Beware of the VAM: Valued-Added Measures for Teacher Accountability

By

In this article written for Colorín Colorado, Dr. Wayne Wright shares his concerns about using value-added measures to evaluate teachers of ELLs and discusses some of the problems that may arise with this approach.

See excerpts from Dr. Wright's book Foundations for Teaching English Language Learners: Research, Theory, Policy, and Practice (Caslon, 2010) in our policy history section.

Teachers are already very familiar with the unfairness of current school accountability programs based on snapshots of achievement as measured by a single test given at the end of the school year. Teachers of English language learners (ELLs) have been especially frustrated with such a system, which requires ELLs to meet the same passing criteria as English proficient students, without any consideration for how long students have been in the country, their English proficiency level, or their opportunity to learned tested material.

Thus, there is excitement over the promise of a new system of accountability based on students' growth over time.
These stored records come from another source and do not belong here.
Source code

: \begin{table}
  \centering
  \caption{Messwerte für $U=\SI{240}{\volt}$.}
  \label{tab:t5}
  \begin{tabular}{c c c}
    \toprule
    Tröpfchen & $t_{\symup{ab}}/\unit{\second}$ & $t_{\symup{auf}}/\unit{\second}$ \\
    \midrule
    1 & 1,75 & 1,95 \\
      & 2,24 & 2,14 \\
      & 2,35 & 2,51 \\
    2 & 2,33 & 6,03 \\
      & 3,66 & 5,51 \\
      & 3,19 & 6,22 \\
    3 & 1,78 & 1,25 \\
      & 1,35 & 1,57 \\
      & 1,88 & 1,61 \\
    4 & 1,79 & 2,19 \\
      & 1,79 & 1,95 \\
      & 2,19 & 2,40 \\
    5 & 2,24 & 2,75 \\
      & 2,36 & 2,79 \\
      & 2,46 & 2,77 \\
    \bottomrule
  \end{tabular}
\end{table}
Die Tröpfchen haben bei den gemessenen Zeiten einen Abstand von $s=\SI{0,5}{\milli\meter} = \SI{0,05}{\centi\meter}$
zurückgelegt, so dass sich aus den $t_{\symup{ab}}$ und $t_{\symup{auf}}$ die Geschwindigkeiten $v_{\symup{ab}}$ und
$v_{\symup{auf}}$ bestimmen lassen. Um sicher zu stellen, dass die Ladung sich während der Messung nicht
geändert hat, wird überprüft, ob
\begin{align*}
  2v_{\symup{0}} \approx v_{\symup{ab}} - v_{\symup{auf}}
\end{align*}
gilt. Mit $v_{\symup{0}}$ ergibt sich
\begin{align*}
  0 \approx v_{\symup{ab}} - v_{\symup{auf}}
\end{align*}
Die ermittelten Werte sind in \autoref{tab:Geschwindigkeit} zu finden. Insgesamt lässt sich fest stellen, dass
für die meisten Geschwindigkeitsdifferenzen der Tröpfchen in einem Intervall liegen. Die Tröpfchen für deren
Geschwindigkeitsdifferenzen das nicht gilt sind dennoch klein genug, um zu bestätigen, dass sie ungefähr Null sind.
These growth models are called value-added measures (VAM). While such models are statistically complex, essentially they are calculated by testing students at the beginning of the school and at the end. The difference in the scores is purportedly a measure of the value added to student achievement (Bracey, 2010). Thus, according to Douglas N. Harris, a proponent of the responsible use of VAM as just one of several measures to determine teacher effectiveness, "in theory" VAM "provides an accurate estimate of what each individual teacher contributes to student learning" (2011, p. 2). At first sight this seems wonderful. A teacher of an ELL student, for example, could be recognized for all their students' great progress in learning English and academic content over the course of a year, rather than being punished for failing to get their students to pass the state test.

This appears to be a vast improvement over our current single-snapshot model, however, testing experts have urged that we must be extremely cautious about VAM. Unfortunately, these pleas have been ignored and we have already witnessed extreme abuses. In August 2010, the Los Angeles Times released teachers' value-added scores, publically ranking Los Angeles Unified School District teachers by name from best to worst. The New York Times sued to get access to teachers' value-added data so they can publish a similar list of New York teachers.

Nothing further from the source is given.